A faithful, complete copy of the entries is the sole expected answer.
━━━
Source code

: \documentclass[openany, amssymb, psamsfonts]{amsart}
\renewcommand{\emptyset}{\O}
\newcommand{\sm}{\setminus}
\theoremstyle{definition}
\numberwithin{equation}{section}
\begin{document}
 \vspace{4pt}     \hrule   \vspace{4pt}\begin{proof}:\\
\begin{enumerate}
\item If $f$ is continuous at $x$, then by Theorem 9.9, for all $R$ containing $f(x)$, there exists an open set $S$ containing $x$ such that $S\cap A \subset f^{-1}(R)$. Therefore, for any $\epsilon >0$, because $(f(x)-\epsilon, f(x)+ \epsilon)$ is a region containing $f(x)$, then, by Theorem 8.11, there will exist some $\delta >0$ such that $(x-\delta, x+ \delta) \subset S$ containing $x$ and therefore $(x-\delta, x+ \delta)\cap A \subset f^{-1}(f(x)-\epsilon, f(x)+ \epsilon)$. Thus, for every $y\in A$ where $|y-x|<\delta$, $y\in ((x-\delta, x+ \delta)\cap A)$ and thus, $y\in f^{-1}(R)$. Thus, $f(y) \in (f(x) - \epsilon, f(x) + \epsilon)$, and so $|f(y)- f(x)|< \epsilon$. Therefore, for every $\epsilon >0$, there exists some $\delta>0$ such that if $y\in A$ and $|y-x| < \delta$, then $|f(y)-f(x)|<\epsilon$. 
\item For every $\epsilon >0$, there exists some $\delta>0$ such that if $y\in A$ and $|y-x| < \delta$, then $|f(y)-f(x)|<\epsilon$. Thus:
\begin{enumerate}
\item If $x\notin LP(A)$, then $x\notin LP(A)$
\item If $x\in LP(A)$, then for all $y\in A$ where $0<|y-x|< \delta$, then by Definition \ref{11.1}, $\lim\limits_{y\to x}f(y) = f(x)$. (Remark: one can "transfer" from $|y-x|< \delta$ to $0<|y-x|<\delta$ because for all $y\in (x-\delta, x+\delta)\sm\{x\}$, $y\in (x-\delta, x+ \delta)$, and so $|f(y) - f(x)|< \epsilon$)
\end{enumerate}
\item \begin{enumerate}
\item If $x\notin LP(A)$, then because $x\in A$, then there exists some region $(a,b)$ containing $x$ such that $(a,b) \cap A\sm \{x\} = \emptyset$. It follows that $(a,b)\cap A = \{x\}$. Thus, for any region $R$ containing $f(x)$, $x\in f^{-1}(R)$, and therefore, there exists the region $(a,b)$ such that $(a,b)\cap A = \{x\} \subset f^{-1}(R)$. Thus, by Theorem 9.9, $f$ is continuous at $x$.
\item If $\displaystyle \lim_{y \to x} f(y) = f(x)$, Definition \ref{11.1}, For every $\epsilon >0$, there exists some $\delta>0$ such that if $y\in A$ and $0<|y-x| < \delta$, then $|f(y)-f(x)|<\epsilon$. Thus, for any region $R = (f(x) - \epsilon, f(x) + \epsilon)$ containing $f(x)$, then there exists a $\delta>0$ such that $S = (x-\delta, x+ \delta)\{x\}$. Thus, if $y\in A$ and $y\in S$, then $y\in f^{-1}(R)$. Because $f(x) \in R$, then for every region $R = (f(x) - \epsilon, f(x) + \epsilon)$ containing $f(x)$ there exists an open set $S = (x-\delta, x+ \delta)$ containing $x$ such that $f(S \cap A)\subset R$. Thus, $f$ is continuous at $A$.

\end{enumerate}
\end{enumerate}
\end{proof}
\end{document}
━━━
* Response for this exercise:
Source code

: \documentclass[openany, amssymb, psamsfonts]{amsart}
\renewcommand{\emptyset}{\O}
\newcommand{\sm}{\setminus}
\theoremstyle{definition}
\numberwithin{equation}{section}
\begin{document}
 \vspace{4pt}     \hrule   \vspace{4pt}\begin{proof}:\\
\begin{enumerate}
\item If $f$ is continuous at $x$, then by Theorem 9.9, for all $R$ containing $f(x)$, there exists an open set $S$ containing $x$ such that $S\cap A \subset f^{-1}(R)$. Therefore, for any $\epsilon >0$, because $(f(x)-\epsilon, f(x)+ \epsilon)$ is a region containing $f(x)$, then, by Theorem 8.11, there will exist some $\delta >0$ such that $(x-\delta, x+ \delta) \subset S$ containing $x$ and therefore $(x-\delta, x+ \delta)\cap A \subset f^{-1}(f(x)-\epsilon, f(x)+ \epsilon)$. Thus, for every $y\in A$ where $|y-x|<\delta$, $y\in ((x-\delta, x+ \delta)\cap A)$ and thus, $y\in f^{-1}(R)$. Thus, $f(y) \in (f(x) - \epsilon, f(x) + \epsilon)$, and so $|f(y)- f(x)|< \epsilon$. Therefore, for every $\epsilon >0$, there exists some $\delta>0$ such that if $y\in A$ and $|y-x| < \delta$, then $|f(y)-f(x)|<\epsilon$. 
\item For every $\epsilon >0$, there exists some $\delta>0$ such that if $y\in A$ and $|y-x| < \delta$, then $|f(y)-f(x)|<\epsilon$. Thus:
\begin{enumerate}
\item If $x\notin LP(A)$, then $x\notin LP(A)$
\item If $x\in LP(A)$, then for all $y\in A$ where $0<|y-x|< \delta$, then by Definition \ref{11.1}, $\lim\limits_{y\to x}f(y) = f(x)$. (Remark: one can "transfer" from $|y-x|< \delta$ to $0<|y-x|<\delta$ because for all $y\in (x-\delta, x+\delta)\sm\{x\}$, $y\in (x-\delta, x+ \delta)$, and so $|f(y) - f(x)|< \epsilon$)
\end{enumerate}
\item \begin{enumerate}
\item If $x\notin LP(A)$, then because $x\in A$, then there exists some region $(a,b)$ containing $x$ such that $(a,b) \cap A\sm \{x\} = \emptyset$. It follows that $(a,b)\cap A = \{x\}$. Thus, for any region $R$ containing $f(x)$, $x\in f^{-1}(R)$, and therefore, there exists the region $(a,b)$ such that $(a,b)\cap A = \{x\} \subset f^{-1}(R)$. Thus, by Theorem 9.9, $f$ is continuous at $x$.
\item If $\displaystyle \lim_{y \to x} f(y) = f(x)$, Definition \ref{11.1}, For every $\epsilon >0$, there exists some $\delta>0$ such that if $y\in A$ and $0<|y-x| < \delta$, then $|f(y)-f(x)|<\epsilon$. Thus, for any region $R = (f(x) - \epsilon, f(x) + \epsilon)$ containing $f(x)$, then there exists a $\delta>0$ such that $S = (x-\delta, x+ \delta)\{x\}$. Thus, if $y\in A$ and $y\in S$, then $y\in f^{-1}(R)$. Because $f(x) \in R$, then for every region $R = (f(x) - \epsilon, f(x) + \epsilon)$ containing $f(x)$ there exists an open set $S = (x-\delta, x+ \delta)$ containing $x$ such that $f(S \cap A)\subset R$. Thus, $f$ is continuous at $A$.

\end{enumerate}
\end{enumerate}
\end{proof}
\end{document}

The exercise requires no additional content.